The Blessed Virgin Mary gave birth to her Son “and laid him in a manger because there was no room for them” (Luke 2:7). How many emotions surge up in us when we read that verse? It may even trigger feelings of misery, anguish, and rejection that have hampered our own life.
Horrible words
A harrowing scene in the film “Schindler’s List” depicts a Jewish woman desperately dodging capture by the Nazis on Kristallnacht. She races to the ingenious hiding place of a prescient friend. But once there, the friend, now hysterical with fear, bars her from entering, sputtering the horrible words, “There is not enough room for you.” Then the hatch slams shut, leaving the hunted woman stranded in her peril.
Acknowledging a Presence
Fear makes us shut out people. And yet, what we ourselves dread more than anything else in life is being left utterly alone and abandoned — the punishment of solitary confinement. We crave a Presence in our life that can free us and embrace us. It is faith that enables us to respond to that need, for the essence of faith, according to Cardinal Joseph Ratzinger, is something that “meets me which is greater than anything we can think of for ourselves.” Faith is acknowledging a Presence that changes us.
A manger is the poorest of beds. Making room for Jesus in the manger of our heart begins by confronting the reality of our own poverty. “There’s something worse than being needy: it’s being alone with our self-sufficiency. Our needy heart is the principal instrument that has been given to us to recognize Jesus” (Father Julián Carrón). It’s our neediness, our poverty, even our panic that ultimately moves us to welcome Christ in … to surrender to this Presence that knocks at our door. “When I awake, nothing interests me but my desire for God’s Presence — this is poverty” (Servant of God Luigi Giussani).
A heroic Protestant pastor, Martin Niemöller, preached stunning sermons while imprisoned in the Dachau concentration camp. He says in a Christmas sermon:
“God, the eternally almighty God, enters into the most extreme human poverty imaginable. No person is so weak and helpless that God does not come to them in Jesus Christ, right in the midst of our human need; and no person is so forsaken and homeless in this world that God does not seek them in the midst of our human distress.”
Go and make room
It is the experience of our forsakenness and distress that convinces us of the lavishness of God’s mercy in singling us out. A heart transformed by the Presence of Jesus remains on the lookout for him in the suffering of others, ready to make room for him.
After my mother died in 2016, I discovered among her personal effects a newspaper clipping from the 1970s she had saved from our local paper.
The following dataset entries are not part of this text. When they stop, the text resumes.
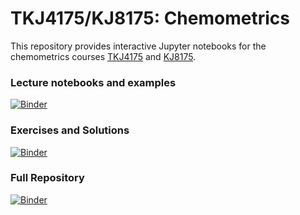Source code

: # TKJ4175/KJ8175: Chemometrics

This repository provides interactive Jupyter notebooks for the chemometrics courses [TKJ4175](https://www.ntnu.edu/studies/courses/TKJ4175) and [KJ8175](https://www.ntnu.edu/studies/courses/KJ8175).

### Lecture notebooks and examples
[![Binder](https://mybinder.org/badge_logo.svg)](https://mybinder.org/v2/gh/andersle/chemometrics/main?filepath=%2Flectures)

### Exercises and Solutions
[![Binder](https://mybinder.org/badge_logo.svg)](https://mybinder.org/v2/gh/andersle/chemometrics/main?filepath=%2Fexercises)

### Full Repository
[![Binder](https://mybinder.org/badge_logo.svg)](https://mybinder.org/v2/gh/andersle/chemometrics/main?urlpath=/tree/)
The title: “Life Tied To Mechanical Kidneys.” It’s about two hemodialysis patients who participated in the mechanical process of having their blood cleansed at the town’s hospital three times a week. The first patient mentioned was my father, who battled kidney disease for 10 years before he died at age 49 on Christmas Eve.
I didn’t know such a newspaper story even existed. It includes quotes from my father; one mentions how he would use his free time “organizing the unit’s patient self-help group.” That would be just like him.
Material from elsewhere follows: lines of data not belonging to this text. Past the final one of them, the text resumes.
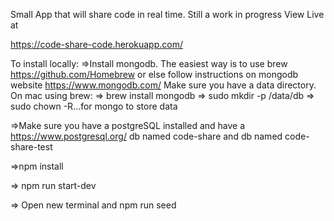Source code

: Small App that will share code in real time. Still a work in progress
View Live at 

https://code-share-code.herokuapp.com/

To install locally:
=>Install mongodb. 
The easiest way is to use brew https://github.com/Homebrew
or else follow instructions on mongodb website https://www.mongodb.com/
Make sure you have a data directory. 
On mac using brew:
  => brew install mongodb
  => sudo mkdir -p /data/db
  => sudo chown -R...for mongo to store data

=>Make sure you have a postgreSQL installed and have a https://www.postgresql.org/
db named code-share and db named code-share-test

=>npm install

=> npm run start-dev

=> Open new terminal and npm run seed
To make room for Jesus in the manger of our heart means refusing to be ruled by rejection. Some months after my father died, my brother Tim told me an astonishing story about my father. Apparently on the hemodialysis unit worked a disagreeable orderly, deeply unhappy with life, who took out his displeasure on the people around him. He was surly and rude, going out of his way to make the patients’ already miserable lives even more so.
As Christmas approached, my father asked my brother Tim to take a ride with him. On the front seat of the car was a Christmas present with a gift tag bearing a name my brother didn’t recognize. It was this orderly’s. My father had found out where the young man lived, and had decided to personally deliver a gift to him. I don’t know what that Christmas present was, but this is what it meant: No matter how you may treat me, I want you in my life. And I want the love of the One who has come into my life to change your life as well. I want to give you his love. There is enough room for you here.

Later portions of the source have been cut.